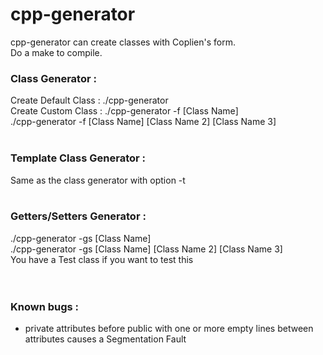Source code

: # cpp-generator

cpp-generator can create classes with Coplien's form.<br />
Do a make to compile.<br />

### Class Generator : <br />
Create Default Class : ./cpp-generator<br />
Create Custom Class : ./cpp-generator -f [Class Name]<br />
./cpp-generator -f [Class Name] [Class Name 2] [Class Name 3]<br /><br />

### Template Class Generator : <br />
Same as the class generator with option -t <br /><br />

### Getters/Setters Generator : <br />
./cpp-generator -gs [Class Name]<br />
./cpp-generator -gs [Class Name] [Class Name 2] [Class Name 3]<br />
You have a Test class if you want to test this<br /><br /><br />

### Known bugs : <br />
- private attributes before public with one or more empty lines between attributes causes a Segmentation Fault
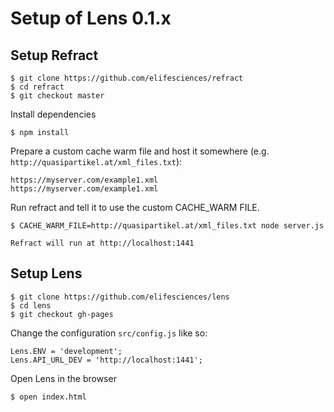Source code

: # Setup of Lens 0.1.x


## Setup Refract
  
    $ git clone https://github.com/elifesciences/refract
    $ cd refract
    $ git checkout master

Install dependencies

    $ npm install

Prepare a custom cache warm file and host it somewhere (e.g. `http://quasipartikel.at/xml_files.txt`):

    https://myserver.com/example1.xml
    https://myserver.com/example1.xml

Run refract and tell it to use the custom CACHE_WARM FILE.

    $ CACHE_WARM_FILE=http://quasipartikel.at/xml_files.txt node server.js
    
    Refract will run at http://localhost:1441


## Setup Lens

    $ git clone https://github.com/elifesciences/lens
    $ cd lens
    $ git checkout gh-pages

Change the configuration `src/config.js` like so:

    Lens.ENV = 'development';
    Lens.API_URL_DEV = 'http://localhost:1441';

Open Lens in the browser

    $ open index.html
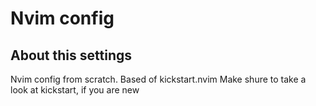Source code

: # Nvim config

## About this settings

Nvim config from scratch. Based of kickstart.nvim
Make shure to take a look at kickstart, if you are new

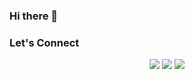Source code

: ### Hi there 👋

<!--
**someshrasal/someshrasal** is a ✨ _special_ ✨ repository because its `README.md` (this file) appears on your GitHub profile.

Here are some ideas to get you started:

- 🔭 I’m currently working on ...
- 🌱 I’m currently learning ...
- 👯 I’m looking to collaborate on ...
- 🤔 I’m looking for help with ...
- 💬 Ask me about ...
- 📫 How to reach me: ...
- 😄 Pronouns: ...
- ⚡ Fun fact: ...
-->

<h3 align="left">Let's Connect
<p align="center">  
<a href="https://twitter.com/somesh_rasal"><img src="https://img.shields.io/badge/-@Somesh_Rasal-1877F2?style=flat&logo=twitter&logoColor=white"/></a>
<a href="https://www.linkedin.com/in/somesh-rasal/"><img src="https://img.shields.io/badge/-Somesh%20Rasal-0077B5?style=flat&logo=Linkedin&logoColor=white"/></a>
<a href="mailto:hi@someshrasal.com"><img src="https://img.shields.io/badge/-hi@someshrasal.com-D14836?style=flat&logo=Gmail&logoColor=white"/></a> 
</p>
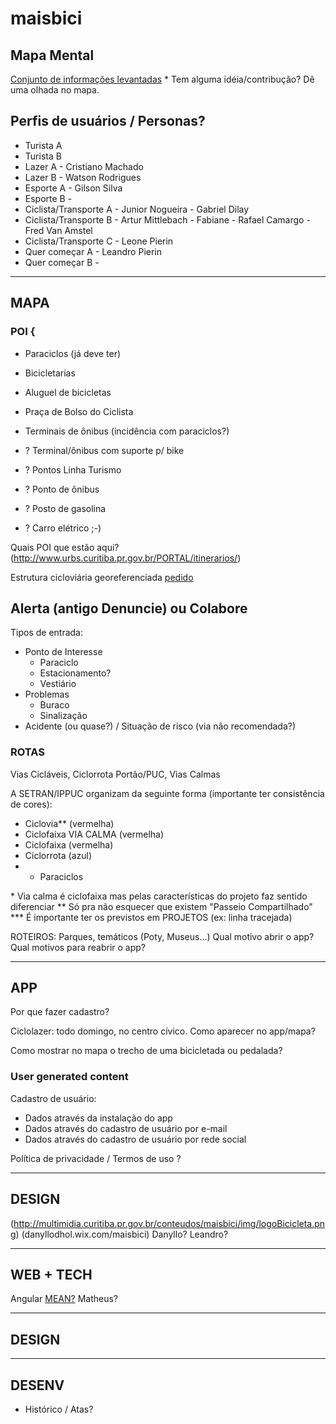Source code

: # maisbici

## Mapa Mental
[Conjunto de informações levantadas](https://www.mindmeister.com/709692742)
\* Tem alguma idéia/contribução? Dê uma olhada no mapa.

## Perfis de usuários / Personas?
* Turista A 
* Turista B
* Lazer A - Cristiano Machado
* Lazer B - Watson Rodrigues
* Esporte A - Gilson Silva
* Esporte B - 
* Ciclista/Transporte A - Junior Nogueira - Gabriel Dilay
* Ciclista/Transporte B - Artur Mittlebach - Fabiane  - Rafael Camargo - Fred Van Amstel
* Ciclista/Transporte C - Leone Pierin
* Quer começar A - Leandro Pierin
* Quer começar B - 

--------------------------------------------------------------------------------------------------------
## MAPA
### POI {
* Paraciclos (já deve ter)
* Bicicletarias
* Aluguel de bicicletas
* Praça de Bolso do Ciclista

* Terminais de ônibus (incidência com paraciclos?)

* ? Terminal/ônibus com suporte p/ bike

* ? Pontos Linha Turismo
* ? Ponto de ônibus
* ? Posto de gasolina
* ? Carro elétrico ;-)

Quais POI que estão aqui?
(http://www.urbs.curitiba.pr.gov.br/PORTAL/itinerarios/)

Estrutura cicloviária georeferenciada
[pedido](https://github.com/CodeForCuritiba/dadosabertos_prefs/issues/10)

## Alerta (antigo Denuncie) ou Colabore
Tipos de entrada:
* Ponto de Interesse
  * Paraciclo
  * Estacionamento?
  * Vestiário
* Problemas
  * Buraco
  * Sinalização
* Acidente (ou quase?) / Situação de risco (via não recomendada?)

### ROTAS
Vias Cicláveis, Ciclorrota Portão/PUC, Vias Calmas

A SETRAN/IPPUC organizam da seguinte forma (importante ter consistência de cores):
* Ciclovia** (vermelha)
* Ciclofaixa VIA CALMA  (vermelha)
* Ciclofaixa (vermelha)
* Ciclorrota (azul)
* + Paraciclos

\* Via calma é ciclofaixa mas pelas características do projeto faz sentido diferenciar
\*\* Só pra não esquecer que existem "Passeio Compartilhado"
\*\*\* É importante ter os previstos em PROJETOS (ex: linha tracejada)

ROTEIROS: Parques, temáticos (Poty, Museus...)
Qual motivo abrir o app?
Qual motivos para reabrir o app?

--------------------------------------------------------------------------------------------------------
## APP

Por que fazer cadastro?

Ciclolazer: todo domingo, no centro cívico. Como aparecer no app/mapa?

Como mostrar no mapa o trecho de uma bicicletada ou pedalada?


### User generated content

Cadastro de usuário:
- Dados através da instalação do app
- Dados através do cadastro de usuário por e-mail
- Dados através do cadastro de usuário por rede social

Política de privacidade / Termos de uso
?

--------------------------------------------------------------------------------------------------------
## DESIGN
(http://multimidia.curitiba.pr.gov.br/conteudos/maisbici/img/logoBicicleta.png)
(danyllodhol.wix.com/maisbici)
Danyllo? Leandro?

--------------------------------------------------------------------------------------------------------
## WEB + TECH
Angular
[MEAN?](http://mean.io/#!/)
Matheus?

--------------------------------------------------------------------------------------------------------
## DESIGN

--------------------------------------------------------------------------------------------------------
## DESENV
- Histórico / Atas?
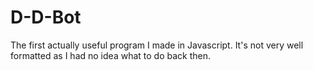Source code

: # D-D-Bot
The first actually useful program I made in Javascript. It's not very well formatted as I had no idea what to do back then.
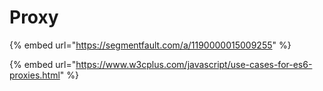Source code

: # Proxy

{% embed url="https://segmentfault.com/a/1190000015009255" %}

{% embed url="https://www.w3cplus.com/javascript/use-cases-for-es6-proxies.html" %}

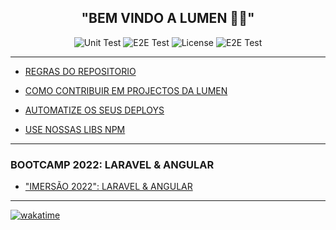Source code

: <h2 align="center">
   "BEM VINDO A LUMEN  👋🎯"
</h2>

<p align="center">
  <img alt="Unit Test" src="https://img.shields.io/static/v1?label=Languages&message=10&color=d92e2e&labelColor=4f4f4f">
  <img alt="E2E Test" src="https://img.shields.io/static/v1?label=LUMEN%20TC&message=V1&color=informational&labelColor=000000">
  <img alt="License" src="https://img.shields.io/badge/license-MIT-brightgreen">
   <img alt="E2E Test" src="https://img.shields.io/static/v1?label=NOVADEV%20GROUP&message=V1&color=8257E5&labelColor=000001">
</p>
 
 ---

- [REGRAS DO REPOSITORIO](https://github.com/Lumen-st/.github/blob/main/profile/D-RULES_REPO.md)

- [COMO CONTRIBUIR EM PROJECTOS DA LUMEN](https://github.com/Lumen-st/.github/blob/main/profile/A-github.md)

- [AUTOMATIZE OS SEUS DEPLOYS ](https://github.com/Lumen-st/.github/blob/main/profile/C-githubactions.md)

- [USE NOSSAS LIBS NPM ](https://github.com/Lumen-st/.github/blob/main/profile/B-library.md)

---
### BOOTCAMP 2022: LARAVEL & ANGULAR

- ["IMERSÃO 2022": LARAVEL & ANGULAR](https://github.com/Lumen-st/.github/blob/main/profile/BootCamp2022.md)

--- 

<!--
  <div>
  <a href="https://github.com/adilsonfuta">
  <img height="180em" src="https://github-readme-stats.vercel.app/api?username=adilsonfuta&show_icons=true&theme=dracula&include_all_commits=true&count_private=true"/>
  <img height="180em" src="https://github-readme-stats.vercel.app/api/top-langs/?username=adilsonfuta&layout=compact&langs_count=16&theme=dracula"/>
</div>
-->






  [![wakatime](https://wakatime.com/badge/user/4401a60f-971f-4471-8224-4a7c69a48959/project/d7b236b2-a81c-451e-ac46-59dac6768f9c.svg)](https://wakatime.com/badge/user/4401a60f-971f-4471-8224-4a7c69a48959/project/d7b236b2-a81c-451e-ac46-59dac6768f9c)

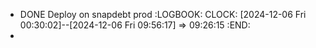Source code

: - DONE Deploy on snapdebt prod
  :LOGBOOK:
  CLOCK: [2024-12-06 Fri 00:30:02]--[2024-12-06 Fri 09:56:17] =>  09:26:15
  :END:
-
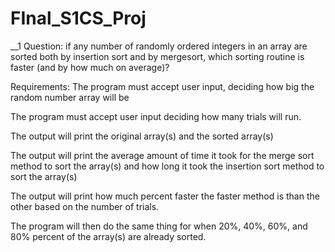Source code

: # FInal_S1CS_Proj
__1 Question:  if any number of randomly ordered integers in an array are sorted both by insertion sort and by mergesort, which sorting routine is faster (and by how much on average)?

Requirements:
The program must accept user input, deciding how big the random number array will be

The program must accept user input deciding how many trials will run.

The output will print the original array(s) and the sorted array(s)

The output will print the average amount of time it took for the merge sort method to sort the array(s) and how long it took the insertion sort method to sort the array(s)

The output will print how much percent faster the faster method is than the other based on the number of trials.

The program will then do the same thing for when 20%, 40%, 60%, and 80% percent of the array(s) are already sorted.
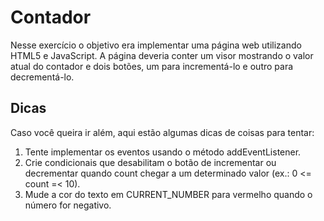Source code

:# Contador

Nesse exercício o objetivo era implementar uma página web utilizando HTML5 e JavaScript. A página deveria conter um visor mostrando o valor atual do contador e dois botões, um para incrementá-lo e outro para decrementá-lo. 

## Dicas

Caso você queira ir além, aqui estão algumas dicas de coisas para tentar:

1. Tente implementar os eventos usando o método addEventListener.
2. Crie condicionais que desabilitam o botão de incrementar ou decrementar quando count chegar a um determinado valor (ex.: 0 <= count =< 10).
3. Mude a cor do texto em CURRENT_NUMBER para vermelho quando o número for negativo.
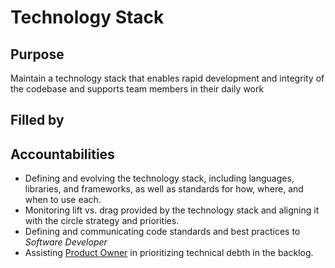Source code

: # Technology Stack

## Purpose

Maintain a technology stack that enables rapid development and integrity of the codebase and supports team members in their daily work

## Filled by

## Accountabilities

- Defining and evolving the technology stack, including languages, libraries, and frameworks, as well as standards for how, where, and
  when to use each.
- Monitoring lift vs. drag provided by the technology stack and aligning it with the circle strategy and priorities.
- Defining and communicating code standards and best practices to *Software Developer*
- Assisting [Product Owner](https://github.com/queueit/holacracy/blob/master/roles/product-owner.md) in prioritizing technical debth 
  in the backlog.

### Instructions for the task
Wherever a line of the listing above contains the string "master", copy that line.

### Result
    $ git checkout master
- Assisting [Product Owner](https://github.com/queueit/holacracy/blob/master/roles/product-owner.md) in prioritizing technical debth 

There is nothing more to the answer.